## This notebook contains a demonstration of regression models implementation using tensorflow and dataset libraries
- The models are implemented in class RegressionModel(TFModel) regression_model.py
- class MyBatch(Batch) contains methods for preprocessing data 
- functions for data generation are implemented in generate_data.py

In [1]:
import sys
import seaborn


import numpy as np
import tensorflow as tf
import matplotlib.pyplot as plt

sys.path.append("../..")
import generate_data as gr
from dataset import Dataset, F, V, B
from my_batch import MyBatch
from regression_model import RegressionModel
import my_batch as mb

In [2]:
%env CUDA_VISIBLE_DEVICES=1

env: CUDA_VISIBLE_DEVICES=1


In [3]:
BATCH_SIZE = 100
TRAINING_EPOCHS = 500
DATA_SIZE = 500
NUM_DIM = 30

# Linear Regression

![](http://66.147.244.197/~globerov/introspectivemode/wp-content/uploads/2012/08/regression-265x300.jpeg)

Let's consiider a linear regression problem where $y \in \mathbb{R}$ and the relationship can be modeled as
$$y(x) = \langle w, x\rangle$$ where $x \in \mathbb{R}^{d+1}$ - vector consisting of d independent variables concatenated to a vector of ones.

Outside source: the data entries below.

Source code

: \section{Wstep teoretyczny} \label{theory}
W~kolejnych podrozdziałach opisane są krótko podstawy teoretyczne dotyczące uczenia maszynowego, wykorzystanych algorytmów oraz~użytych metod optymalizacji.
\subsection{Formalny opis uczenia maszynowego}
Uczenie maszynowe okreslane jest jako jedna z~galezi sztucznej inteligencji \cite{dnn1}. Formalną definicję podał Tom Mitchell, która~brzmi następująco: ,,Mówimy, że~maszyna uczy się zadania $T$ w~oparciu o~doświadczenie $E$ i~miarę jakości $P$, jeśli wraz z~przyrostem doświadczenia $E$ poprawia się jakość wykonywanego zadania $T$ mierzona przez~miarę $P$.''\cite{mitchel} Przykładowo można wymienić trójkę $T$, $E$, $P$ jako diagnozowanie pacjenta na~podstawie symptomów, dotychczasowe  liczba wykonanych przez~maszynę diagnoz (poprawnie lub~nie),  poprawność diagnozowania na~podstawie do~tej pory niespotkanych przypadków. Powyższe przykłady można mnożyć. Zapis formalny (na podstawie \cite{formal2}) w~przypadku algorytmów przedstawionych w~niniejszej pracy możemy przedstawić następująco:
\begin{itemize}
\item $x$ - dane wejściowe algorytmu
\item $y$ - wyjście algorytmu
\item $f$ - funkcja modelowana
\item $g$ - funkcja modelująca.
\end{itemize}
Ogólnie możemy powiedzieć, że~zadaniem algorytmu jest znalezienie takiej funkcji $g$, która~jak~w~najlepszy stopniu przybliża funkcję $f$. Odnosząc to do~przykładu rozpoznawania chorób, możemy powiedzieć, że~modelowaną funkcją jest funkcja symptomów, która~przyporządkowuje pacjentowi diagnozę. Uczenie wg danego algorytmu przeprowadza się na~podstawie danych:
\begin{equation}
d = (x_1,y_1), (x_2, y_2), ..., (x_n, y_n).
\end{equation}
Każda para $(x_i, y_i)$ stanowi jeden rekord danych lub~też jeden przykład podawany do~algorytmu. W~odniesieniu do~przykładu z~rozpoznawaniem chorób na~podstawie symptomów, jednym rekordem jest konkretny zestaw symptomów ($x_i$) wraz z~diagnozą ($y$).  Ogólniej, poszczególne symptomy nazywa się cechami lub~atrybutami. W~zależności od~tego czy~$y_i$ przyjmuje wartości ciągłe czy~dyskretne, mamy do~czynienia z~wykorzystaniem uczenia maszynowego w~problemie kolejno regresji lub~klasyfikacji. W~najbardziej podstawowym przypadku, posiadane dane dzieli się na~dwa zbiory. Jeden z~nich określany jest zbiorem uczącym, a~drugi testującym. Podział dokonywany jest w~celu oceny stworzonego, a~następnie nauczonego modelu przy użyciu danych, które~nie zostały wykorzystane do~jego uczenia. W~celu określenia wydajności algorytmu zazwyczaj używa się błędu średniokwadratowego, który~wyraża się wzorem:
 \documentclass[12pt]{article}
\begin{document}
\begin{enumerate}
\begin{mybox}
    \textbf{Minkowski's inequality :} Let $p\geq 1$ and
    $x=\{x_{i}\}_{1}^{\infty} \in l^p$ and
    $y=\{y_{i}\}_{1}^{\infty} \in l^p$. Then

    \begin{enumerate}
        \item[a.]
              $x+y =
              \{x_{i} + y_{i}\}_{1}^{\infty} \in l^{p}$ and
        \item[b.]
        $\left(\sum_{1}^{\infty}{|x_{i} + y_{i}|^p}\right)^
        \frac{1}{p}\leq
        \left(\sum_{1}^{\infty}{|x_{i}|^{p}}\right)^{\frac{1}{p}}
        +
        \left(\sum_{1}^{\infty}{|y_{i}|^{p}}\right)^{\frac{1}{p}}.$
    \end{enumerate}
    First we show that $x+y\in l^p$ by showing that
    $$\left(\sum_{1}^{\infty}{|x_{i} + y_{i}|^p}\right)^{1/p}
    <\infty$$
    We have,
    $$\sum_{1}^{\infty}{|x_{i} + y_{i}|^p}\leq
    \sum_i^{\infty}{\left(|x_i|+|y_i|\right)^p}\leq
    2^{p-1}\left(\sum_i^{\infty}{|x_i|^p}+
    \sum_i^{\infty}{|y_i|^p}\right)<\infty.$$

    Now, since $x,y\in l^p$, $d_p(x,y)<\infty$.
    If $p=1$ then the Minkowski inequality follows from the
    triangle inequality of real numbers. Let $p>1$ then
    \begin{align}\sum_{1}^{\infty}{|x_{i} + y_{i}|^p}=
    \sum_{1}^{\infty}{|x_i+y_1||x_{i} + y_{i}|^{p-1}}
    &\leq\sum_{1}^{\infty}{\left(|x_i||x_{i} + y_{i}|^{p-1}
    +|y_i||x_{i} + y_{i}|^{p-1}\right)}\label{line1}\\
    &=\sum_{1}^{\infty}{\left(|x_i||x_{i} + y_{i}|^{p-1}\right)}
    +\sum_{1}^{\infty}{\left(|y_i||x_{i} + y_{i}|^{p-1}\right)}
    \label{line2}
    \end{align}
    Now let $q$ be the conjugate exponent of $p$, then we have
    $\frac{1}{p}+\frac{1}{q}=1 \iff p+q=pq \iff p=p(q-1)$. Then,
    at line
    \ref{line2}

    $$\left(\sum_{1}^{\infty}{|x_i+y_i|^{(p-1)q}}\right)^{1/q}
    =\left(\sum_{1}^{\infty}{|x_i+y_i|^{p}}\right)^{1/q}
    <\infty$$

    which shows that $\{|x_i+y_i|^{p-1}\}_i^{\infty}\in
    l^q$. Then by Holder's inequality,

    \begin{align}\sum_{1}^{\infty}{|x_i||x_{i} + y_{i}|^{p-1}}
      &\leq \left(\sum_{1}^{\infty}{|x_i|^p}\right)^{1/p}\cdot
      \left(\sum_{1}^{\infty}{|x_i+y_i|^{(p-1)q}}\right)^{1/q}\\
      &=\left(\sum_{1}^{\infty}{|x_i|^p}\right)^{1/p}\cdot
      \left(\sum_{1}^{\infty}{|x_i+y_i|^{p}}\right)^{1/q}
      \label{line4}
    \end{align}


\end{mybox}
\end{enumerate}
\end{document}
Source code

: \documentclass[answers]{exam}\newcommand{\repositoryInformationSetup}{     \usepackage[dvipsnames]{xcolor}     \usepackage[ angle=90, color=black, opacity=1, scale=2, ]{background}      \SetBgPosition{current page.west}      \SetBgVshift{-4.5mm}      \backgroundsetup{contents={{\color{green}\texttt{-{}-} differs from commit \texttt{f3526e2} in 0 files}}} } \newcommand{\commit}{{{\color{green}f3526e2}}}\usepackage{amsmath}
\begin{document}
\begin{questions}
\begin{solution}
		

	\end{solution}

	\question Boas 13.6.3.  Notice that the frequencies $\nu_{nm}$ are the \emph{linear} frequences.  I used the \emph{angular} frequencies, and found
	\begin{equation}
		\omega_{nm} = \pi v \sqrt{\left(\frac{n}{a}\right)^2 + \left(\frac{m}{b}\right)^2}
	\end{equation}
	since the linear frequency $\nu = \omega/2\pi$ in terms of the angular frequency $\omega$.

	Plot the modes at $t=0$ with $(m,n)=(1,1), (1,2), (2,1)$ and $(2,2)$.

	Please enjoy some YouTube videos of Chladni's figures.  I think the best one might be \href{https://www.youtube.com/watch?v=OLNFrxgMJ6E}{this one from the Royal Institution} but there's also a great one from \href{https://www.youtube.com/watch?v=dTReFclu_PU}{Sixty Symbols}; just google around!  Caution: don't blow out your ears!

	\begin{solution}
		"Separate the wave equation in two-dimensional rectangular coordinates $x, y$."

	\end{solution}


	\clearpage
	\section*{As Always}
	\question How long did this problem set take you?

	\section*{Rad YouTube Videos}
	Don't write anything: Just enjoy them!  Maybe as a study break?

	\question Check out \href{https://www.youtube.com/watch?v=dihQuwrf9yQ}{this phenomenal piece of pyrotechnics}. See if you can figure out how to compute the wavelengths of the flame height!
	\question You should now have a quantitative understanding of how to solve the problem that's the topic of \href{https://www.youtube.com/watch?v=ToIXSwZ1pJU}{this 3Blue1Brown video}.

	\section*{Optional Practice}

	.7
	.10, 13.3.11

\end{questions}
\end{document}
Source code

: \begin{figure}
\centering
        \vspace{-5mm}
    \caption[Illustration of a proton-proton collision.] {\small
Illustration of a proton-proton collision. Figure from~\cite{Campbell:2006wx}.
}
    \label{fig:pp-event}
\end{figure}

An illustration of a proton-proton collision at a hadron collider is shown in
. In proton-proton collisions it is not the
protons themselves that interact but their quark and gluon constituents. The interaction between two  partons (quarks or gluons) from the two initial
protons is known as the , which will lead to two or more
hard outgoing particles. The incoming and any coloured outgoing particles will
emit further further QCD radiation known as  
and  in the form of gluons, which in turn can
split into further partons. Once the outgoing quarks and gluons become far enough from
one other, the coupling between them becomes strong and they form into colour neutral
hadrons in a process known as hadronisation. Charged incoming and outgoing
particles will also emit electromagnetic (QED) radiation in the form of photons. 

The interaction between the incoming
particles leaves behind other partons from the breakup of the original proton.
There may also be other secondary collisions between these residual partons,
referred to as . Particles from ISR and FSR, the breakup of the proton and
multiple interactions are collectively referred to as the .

To find the solution  $w \in \mathbb{R} ^{d+1}$ we minimize the average sum of squared residuals. In case of $l_2$ regularization the minimized functional looks like:

$$ \frac{1}{N}\sum_{i=1}^N (\langle w, x_i \rangle - y_i) ^ 2 + \dfrac{C}{2}\lVert w \rVert^2  \to \min_w$$
We find the solution using stochastic gradient descent.

In [4]:
# gr.load_linear_data returns np.array of feautures and linearly dependent target with error from normal distribution
data = gr.load_linear_data(NUM_DIM, DATA_SIZE)

# create dataset object
my_dataset = Dataset(index=np.arange(data[0].shape[0]), batch_class=MyBatch)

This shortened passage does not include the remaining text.